Restate exactly the lines that run from the start of the records below to the line containing "our components by", counting both ends, and nothing else; pictures stay out.
>>>
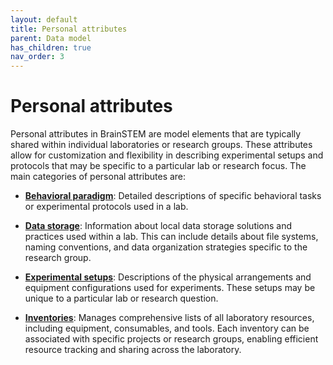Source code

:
 ```yaml
---
layout: default
title: Personal attributes
parent: Data model
has_children: true
nav_order: 3
---
```


# Personal attributes

Personal attributes in BrainSTEM are model elements that are typically shared within individual laboratories or research groups. These attributes allow for customization and flexibility in describing experimental setups and protocols that may be specific to a particular lab or research focus. The main categories of personal attributes are:

- [**Behavioral paradigm**]({{site.baseurl}}/datamodel/personal_attributes/behavioral_paradigm): Detailed descriptions of specific behavioral tasks or experimental protocols used in a lab.

- [**Data storage**]({{site.baseurl}}/datamodel/personal_attributes/data_storage): Information about local data storage solutions and practices used within a lab. This can include details about file systems, naming conventions, and data organization strategies specific to the research group.

- [**Experimental setups**]({{site.baseurl}}/datamodel/personal_attributes/experiment_setups): Descriptions of the physical arrangements and equipment configurations used for experiments. These setups may be unique to a particular lab or research question.

- [**Inventories**]({{site.baseurl}}/datamodel/personal_attributes/inventories): Manages comprehensive lists of all laboratory resources, including equipment, consumables, and tools. Each inventory can be associated with specific projects or research groups, enabling efficient resource tracking and sharing across the laboratory.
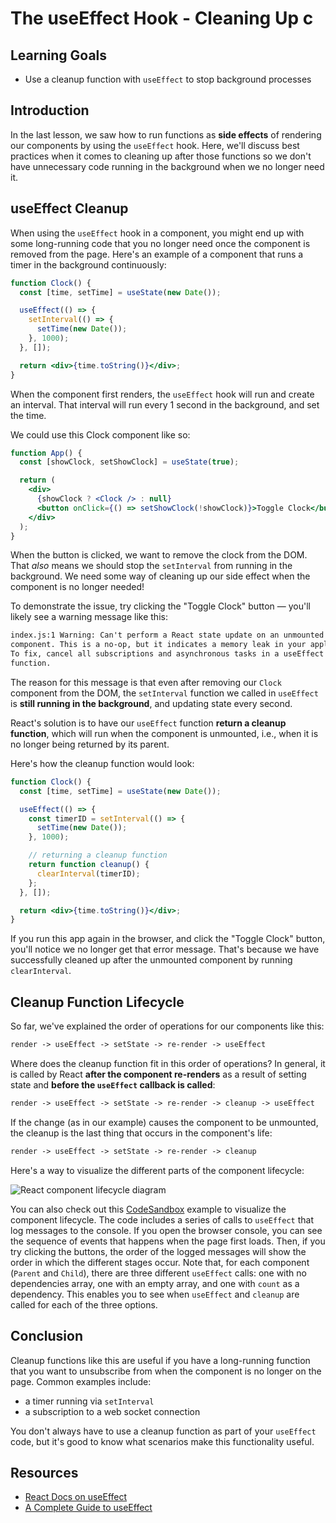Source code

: # The useEffect Hook - Cleaning Up c

## Learning Goals

- Use a cleanup function with `useEffect` to stop background processes

## Introduction

In the last lesson, we saw how to run functions as **side effects** of rendering
our components by using the `useEffect` hook. Here, we'll discuss best practices
when it comes to cleaning up after those functions so we don't have unnecessary
code running in the background when we no longer need it.

## useEffect Cleanup

When using the `useEffect` hook in a component, you might end up with some
long-running code that you no longer need once the component is removed from the
page. Here's an example of a component that runs a timer in the background
continuously:

```jsx
function Clock() {
  const [time, setTime] = useState(new Date());

  useEffect(() => {
    setInterval(() => {
      setTime(new Date());
    }, 1000);
  }, []);

  return <div>{time.toString()}</div>;
}
```

When the component first renders, the `useEffect` hook will run and create an
interval. That interval will run every 1 second in the background, and set the
time.

We could use this Clock component like so:

```jsx
function App() {
  const [showClock, setShowClock] = useState(true);

  return (
    <div>
      {showClock ? <Clock /> : null}
      <button onClick={() => setShowClock(!showClock)}>Toggle Clock</button>
    </div>
  );
}
```

When the button is clicked, we want to remove the clock from the DOM. That
_also_ means we should stop the `setInterval` from running in the background. We
need some way of cleaning up our side effect when the component is no longer
needed!

To demonstrate the issue, try clicking the "Toggle Clock" button — you'll
likely see a warning message like this:

```txt
index.js:1 Warning: Can't perform a React state update on an unmounted
component. This is a no-op, but it indicates a memory leak in your application.
To fix, cancel all subscriptions and asynchronous tasks in a useEffect cleanup
function.
```

The reason for this message is that even after removing our `Clock` component
from the DOM, the `setInterval` function we called in `useEffect` is **still
running in the background**, and updating state every second.

React's solution is to have our `useEffect` function **return a cleanup
function**, which will run when the component is unmounted, i.e., when it is no
longer being returned by its parent.

Here's how the cleanup function would look:

```jsx
function Clock() {
  const [time, setTime] = useState(new Date());

  useEffect(() => {
    const timerID = setInterval(() => {
      setTime(new Date());
    }, 1000);

    // returning a cleanup function
    return function cleanup() {
      clearInterval(timerID);
    };
  }, []);

  return <div>{time.toString()}</div>;
}
```

If you run this app again in the browser, and click the "Toggle Clock" button,
you'll notice we no longer get that error message. That's because we have
successfully cleaned up after the unmounted component by running
`clearInterval`.

## Cleanup Function Lifecycle

So far, we've explained the order of operations for our components like this:

```txt
render -> useEffect -> setState -> re-render -> useEffect
```

Where does the cleanup function fit in this order of operations? In general,
it is called by React **after the component re-renders** as a result of setting
state and **before the `useEffect` callback is called**:

```txt
render -> useEffect -> setState -> re-render -> cleanup -> useEffect
```

If the change (as in our example) causes the component to be unmounted,
the cleanup is the last thing that occurs in the component's life:

```txt
render -> useEffect -> setState -> re-render -> cleanup
```

Here's a way to visualize the different parts of the component lifecycle:

![React component lifecycle diagram](https://curriculum-content.s3.amazonaws.com/phase-2/react-hooks-use-effect-cleanup/lifecycle.png)

You can also check out this
[CodeSandbox](https://codesandbox.io/s/react-hooks-lifecycle-wbgz1) example to
visualize the component lifecycle. The code includes a series of calls to
`useEffect` that log messages to the console. If you open the browser console,
you can see the sequence of events that happens when the page first loads. Then,
if you try clicking the buttons, the order of the logged messages will show the
order in which the different stages occur. Note that, for each component
(`Parent` and `Child`), there are three different `useEffect` calls: one with no
dependencies array, one with an empty array, and one with `count` as a
dependency. This enables you to see when `useEffect` and `cleanup` are called
for each of the three options.

## Conclusion

Cleanup functions like this are useful if you have a long-running function that
you want to unsubscribe from when the component is no longer on the page. Common
examples include:

- a timer running via `setInterval`
- a subscription to a web socket connection

You don't always have to use a cleanup function as part of your `useEffect`
code, but it's good to know what scenarios make this functionality useful.

## Resources

- [React Docs on useEffect][use-effect-hook]
- [A Complete Guide to useEffect](https://overreacted.io/a-complete-guide-to-useeffect/)

[side-effects]: https://en.wikipedia.org/wiki/Side_effect_(computer_science)#:~:text=In%20computer%20science%2C%20an%20operation,the%20invoker%20of%20the%20operation.
[use-effect-hook]: https://reactjs.org/docs/hooks-effect.html
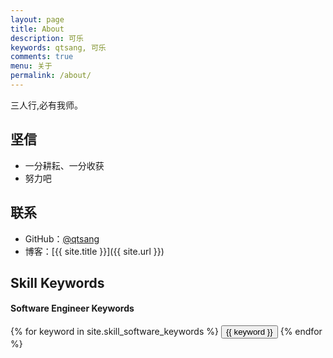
 ```yaml
---
layout: page
title: About
description: 可乐
keywords: qtsang, 可乐
comments: true
menu: 关于
permalink: /about/
---
```


三人行,必有我师。

## 坚信

* 一分耕耘、一分收获
* 努力吧

## 联系

* GitHub：[@qtsang](https://github.com/qtsang)
* 博客：[{{ site.title }}]({{ site.url }})

## Skill Keywords

#### Software Engineer Keywords
<div class="btn-inline">
    {% for keyword in site.skill_software_keywords %}
    <button class="btn btn-outline" type="button">{{ keyword }}</button>
    {% endfor %}
</div>

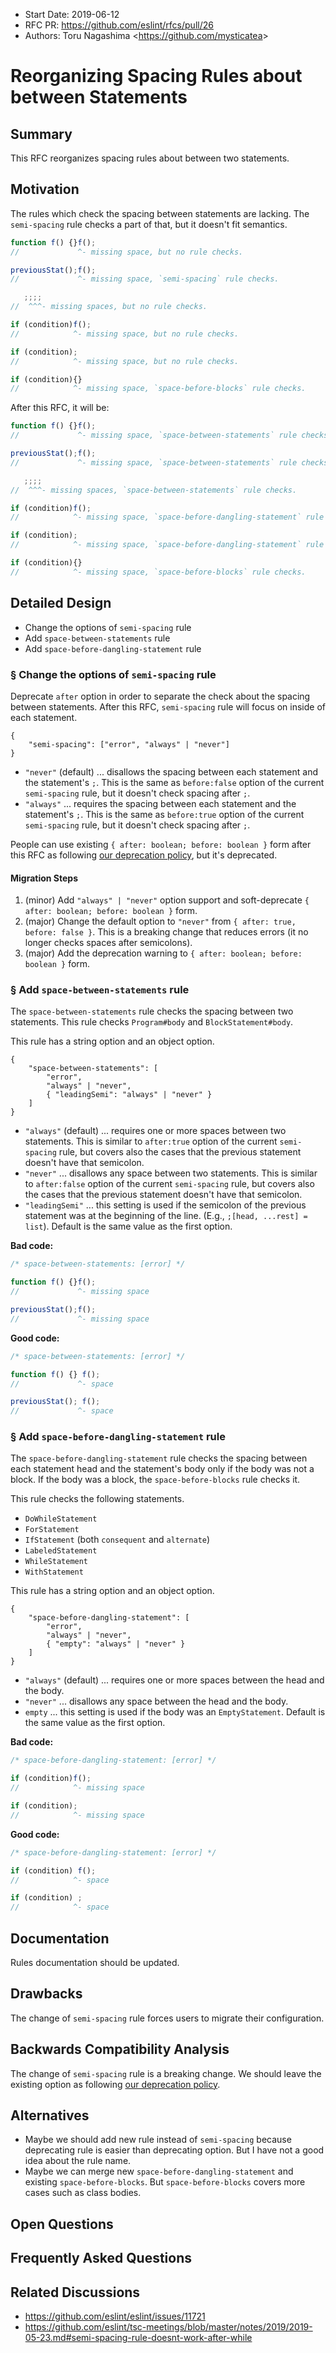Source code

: - Start Date: 2019-06-12
- RFC PR: https://github.com/eslint/rfcs/pull/26
- Authors: Toru Nagashima &lt;https://github.com/mysticatea&gt;

# Reorganizing Spacing Rules about between Statements

## Summary

This RFC reorganizes spacing rules about between two statements.

## Motivation

The rules which check the spacing between statements are lacking. The `semi-spacing` rule checks a part of that, but it doesn't fit semantics.

```js
function f() {}f();
//             ^- missing space, but no rule checks.

previousStat();f();
//             ^- missing space, `semi-spacing` rule checks.

   ;;;;
//  ^^^- missing spaces, but no rule checks.

if (condition)f();
//            ^- missing space, but no rule checks.

if (condition);
//            ^- missing space, but no rule checks.

if (condition){}
//            ^- missing space, `space-before-blocks` rule checks.
```

After this RFC, it will be:

```js
function f() {}f();
//             ^- missing space, `space-between-statements` rule checks.

previousStat();f();
//             ^- missing space, `space-between-statements` rule checks.

   ;;;;
//  ^^^- missing spaces, `space-between-statements` rule checks.

if (condition)f();
//            ^- missing space, `space-before-dangling-statement` rule checks.

if (condition);
//            ^- missing space, `space-before-dangling-statement` rule checks.

if (condition){}
//            ^- missing space, `space-before-blocks` rule checks.
```

## Detailed Design

- Change the options of `semi-spacing` rule
- Add `space-between-statements` rule
- Add `space-before-dangling-statement` rule

### § Change the options of `semi-spacing` rule

Deprecate `after` option in order to separate the check about the spacing between statements.
After this RFC, `semi-spacing` rule will focus on inside of each statement.

```jsonc
{
    "semi-spacing": ["error", "always" | "never"]
}
```

- `"never"` (default) ... disallows the spacing between each statement and the statement's `;`. This is the same as `before:false` option of the current `semi-spacing` rule, but it doesn't check spacing after `;`.
- `"always"` ... requires the spacing between each statement and the statement's `;`. This is the same as `before:true` option of the current `semi-spacing` rule, but it doesn't check spacing after `;`.

People can use existing `{ after: boolean; before: boolean }` form after this RFC as following [our deprecation policy], but it's deprecated.

#### Migration Steps

1. (minor) Add `"always" | "never"` option support and soft-deprecate `{ after: boolean; before: boolean }` form.
1. (major) Change the default option to `"never"` from `{ after: true, before: false }`. This is a breaking change that reduces errors (it no longer checks spaces after semicolons).
1. (major) Add the deprecation warning to `{ after: boolean; before: boolean }` form.

### § Add `space-between-statements` rule

The `space-between-statements` rule checks the spacing between two statements. This rule checks `Program#body` and `BlockStatement#body`.

This rule has a string option and an object option.

```jsonc
{
    "space-between-statements": [
        "error",
        "always" | "never",
        { "leadingSemi": "always" | "never" }
    ]
}
```

- `"always"` (default) ... requires one or more spaces between two statements. This is similar to `after:true` option of the current `semi-spacing` rule, but covers also the cases that the previous statement doesn't have that semicolon.
- `"never"` ... disallows any space between two statements. This is similar to `after:false` option of the current `semi-spacing` rule, but covers also the cases that the previous statement doesn't have that semicolon.
- `"leadingSemi"` ... this setting is used if the semicolon of the previous statement was at the beginning of the line. (E.g., `;[head, ...rest] = list`). Default is the same value as the first option.

**Bad code:**

```js
/* space-between-statements: [error] */

function f() {}f();
//             ^- missing space

previousStat();f();
//             ^- missing space
```

**Good code:**

```js
/* space-between-statements: [error] */

function f() {} f();
//             ^- space

previousStat(); f();
//             ^- space
```

### § Add `space-before-dangling-statement` rule

The `space-before-dangling-statement` rule checks the spacing between each statement head and the statement's body only if the body was not a block. If the body was a block, the `space-before-blocks` rule checks it.

This rule checks the following statements.

- `DoWhileStatement`
- `ForStatement`
- `IfStatement` (both `consequent` and `alternate`)
- `LabeledStatement`
- `WhileStatement`
- `WithStatement`

This rule has a string option and an object option.

```jsonc
{
    "space-before-dangling-statement": [
        "error",
        "always" | "never",
        { "empty": "always" | "never" }
    ]
}
```

- `"always"` (default) ... requires one or more spaces between the head and the body.
- `"never"` ... disallows any space between the head and the body.
- `empty` ... this setting is used if the body was an `EmptyStatement`. Default is the same value as the first option.

**Bad code:**

```js
/* space-before-dangling-statement: [error] */

if (condition)f();
//            ^- missing space

if (condition);
//            ^- missing space
```

**Good code:**

```js
/* space-before-dangling-statement: [error] */

if (condition) f();
//            ^- space

if (condition) ;
//            ^- space
```

## Documentation

Rules documentation should be updated.

## Drawbacks

The change of `semi-spacing` rule forces users to migrate their configuration.

## Backwards Compatibility Analysis

The change of `semi-spacing` rule is a breaking change. We should leave the existing option as following [our deprecation policy].

## Alternatives

- Maybe we should add new rule instead of `semi-spacing` because deprecating rule is easier than deprecating option. But I have not a good idea about the rule name.
- Maybe we can merge new `space-before-dangling-statement` and existing `space-before-blocks`. But `space-before-blocks` covers more cases such as class bodies.

## Open Questions

## Frequently Asked Questions

## Related Discussions

- https://github.com/eslint/eslint/issues/11721
- https://github.com/eslint/tsc-meetings/blob/master/notes/2019/2019-05-23.md#semi-spacing-rule-doesnt-work-after-while

[our deprecation policy]: https://eslint.org/docs/user-guide/rule-deprecation
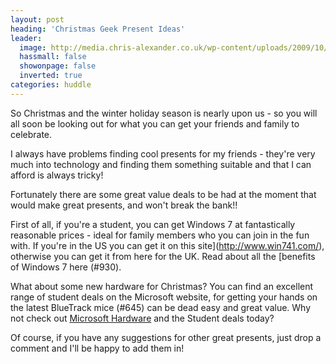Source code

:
 ```yaml
---
layout: post
heading: 'Christmas Geek Present Ideas'
leader:
  image: http://media.chris-alexander.co.uk/wp-content/uploads/2009/10/mice1.png
  hassmall: false
  showonpage: false
  inverted: true
categories: huddle
---
```


So Christmas and the winter holiday season is nearly upon us - so you will all soon be looking out for what you can get your friends and family to celebrate.

I always have problems finding cool presents for my friends - they're very much into technology and finding them something suitable and that I can afford is always tricky!

Fortunately there are some great value deals to be had at the moment that would make great presents, and won't break the bank!!

<!-- Replace missing image from http://media.chris-alexander.co.uk/wp-content/uploads/2009/09/win7-logo-medium.png -->

First of all, if you're a student, you can get Windows 7 at fantastically reasonable prices - ideal for family members who you can join in the fun with. If you're in the US you can get it on this site](http://www.win741.com/), otherwise you can get it from here for the UK. Read about all the [benefits of Windows 7 here (#930).

<!-- Replace missing image from http://media.chris-alexander.co.uk/wp-content/uploads/2009/10/mice1.png -->

What about some new hardware for Christmas? You can find an excellent range of student deals on the Microsoft website, for getting your hands on the latest BlueTrack mice (#645) can be dead easy and great value. Why not check out [Microsoft Hardware](http://www.microsoft.com/hardware/) and the Student deals today?

Of course, if you have any suggestions for other great presents, just drop a comment and I'll be happy to add them in!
<<<
▸ **EXERCISE RESPONSE**:
Source code

:
 ```yaml
---
layout: default
title: Personal attributes
parent: Data model
has_children: true
nav_order: 3
---
```


# Personal attributes

Personal attributes in BrainSTEM are model elements that are typically shared within individual laboratories or research groups. These attributes allow for customization and flexibility in describing experimental setups and protocols that may be specific to a particular lab or research focus. The main categories of personal attributes are:

- [**Behavioral paradigm**]({{site.baseurl}}/datamodel/personal_attributes/behavioral_paradigm): Detailed descriptions of specific behavioral tasks or experimental protocols used in a lab.

- [**Data storage**]({{site.baseurl}}/datamodel/personal_attributes/data_storage): Information about local data storage solutions and practices used within a lab. This can include details about file systems, naming conventions, and data organization strategies specific to the research group.

- [**Experimental setups**]({{site.baseurl}}/datamodel/personal_attributes/experiment_setups): Descriptions of the physical arrangements and equipment configurations used for experiments. These setups may be unique to a particular lab or research question.

- [**Inventories**]({{site.baseurl}}/datamodel/personal_attributes/inventories): Manages comprehensive lists of all laboratory resources, including equipment, consumables, and tools. Each inventory can be associated with specific projects or research groups, enabling efficient resource tracking and sharing across the laboratory.
Source code

: # The useEffect Hook - Cleaning Up c

## Learning Goals

- Use a cleanup function with `useEffect` to stop background processes

## Introduction

In the last lesson, we saw how to run functions as **side effects** of rendering
our components by using the `useEffect` hook. Here, we'll discuss best practices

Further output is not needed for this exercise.